All prisoners in England and Wales could be banned from watching channels such as Sky Sports in their cells, a government minister has indicated.
Offenders in private prisons are able to access pay-TV channels for a small weekly fee, but inmates in publicly run jails can only watch free-to-air ones.
Asked on Tuesday whether this would continue, Prisons Minister Jeremy Wright said “not for much longer”.
The brutality of taking pay TV channels away from convicted criminals is a barbarity that defies belief. I am lost for words.
Our diocese, which represents 300,000 Anglicans in southern Ontario, [a little exaggeration: there are only 320,00 church attending Anglicans in all of Canada] is committed to building communities of compassion and hope through nurturing healthy, vibrant congregations. We are deeply concerned that in a time of economic downturn the government is proposing to build more prisons rather than fund lower cost alternatives that enhance community health and build restorative relationships and stability………..
The Canadian government has regrettably embraced a belief in punishment-for-crime that first requires us to isolate and separate the offender from the rest of us. That separation makes what happens later easier to ignore: by increasing the number of people in jail for lengthier sentences you are decreasing their chance of success upon release into the community.

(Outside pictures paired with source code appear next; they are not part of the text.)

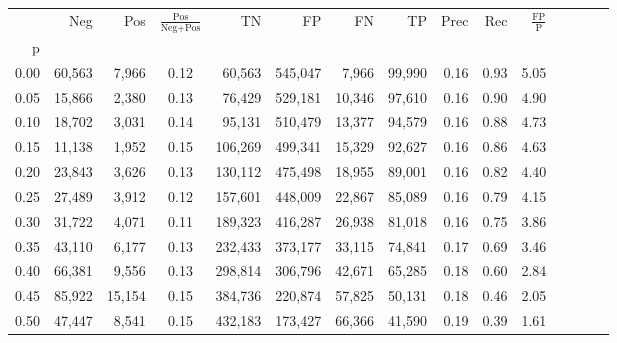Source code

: \begin{tabular}{rrrcrrrrrrrrrrr}
\toprule
{} &     Neg &     Pos & $\frac{\text{Pos}}{\text{Neg}+\text{Pos}}$ &       TN &       FP &       FN &      TP &  Prec &   Rec & $\frac{\text{FP}}{\text{P}}$ \\
p    &         &         &                                            &          &          &          &         &       &       &                              \\
\midrule
0.00 &  60,563 &   7,966 &                                       0.12 &   60,563 &  545,047 &    7,966 &  99,990 &  0.16 &  0.93 &                         5.05 \\
0.05 &  15,866 &   2,380 &                                       0.13 &   76,429 &  529,181 &   10,346 &  97,610 &  0.16 &  0.90 &                         4.90 \\
0.10 &  18,702 &   3,031 &                                       0.14 &   95,131 &  510,479 &   13,377 &  94,579 &  0.16 &  0.88 &                         4.73 \\
0.15 &  11,138 &   1,952 &                                       0.15 &  106,269 &  499,341 &   15,329 &  92,627 &  0.16 &  0.86 &                         4.63 \\
0.20 &  23,843 &   3,626 &                                       0.13 &  130,112 &  475,498 &   18,955 &  89,001 &  0.16 &  0.82 &                         4.40 \\
0.25 &  27,489 &   3,912 &                                       0.12 &  157,601 &  448,009 &   22,867 &  85,089 &  0.16 &  0.79 &                         4.15 \\
0.30 &  31,722 &   4,071 &                                       0.11 &  189,323 &  416,287 &   26,938 &  81,018 &  0.16 &  0.75 &                         3.86 \\
0.35 &  43,110 &   6,177 &                                       0.13 &  232,433 &  373,177 &   33,115 &  74,841 &  0.17 &  0.69 &                         3.46 \\
0.40 &  66,381 &   9,556 &                                       0.13 &  298,814 &  306,796 &   42,671 &  65,285 &  0.18 &  0.60 &                         2.84 \\
0.45 &  85,922 &  15,154 &                                       0.15 &  384,736 &  220,874 &   57,825 &  50,131 &  0.18 &  0.46 &                         2.05 \\
0.50 &  47,447 &   8,541 &                                       0.15 &  432,183 &  173,427 &   66,366 &  41,590 &  0.19 &  0.39 &                         1.61 \\

\end{tabular}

So if criminals are not to be separated “from the rest of us”, where will they go? As the Anglican Church of Canada drives Christians out of its denomination, it finds itself with a growing number of empty church buildings: if the bishops really meant what they said, they could rehabilitate criminals by housing them in empty churches. The bishops could be in “relationship” with the offenders, fostering “healing and community building”; I get warm and sentimental just thinking about it.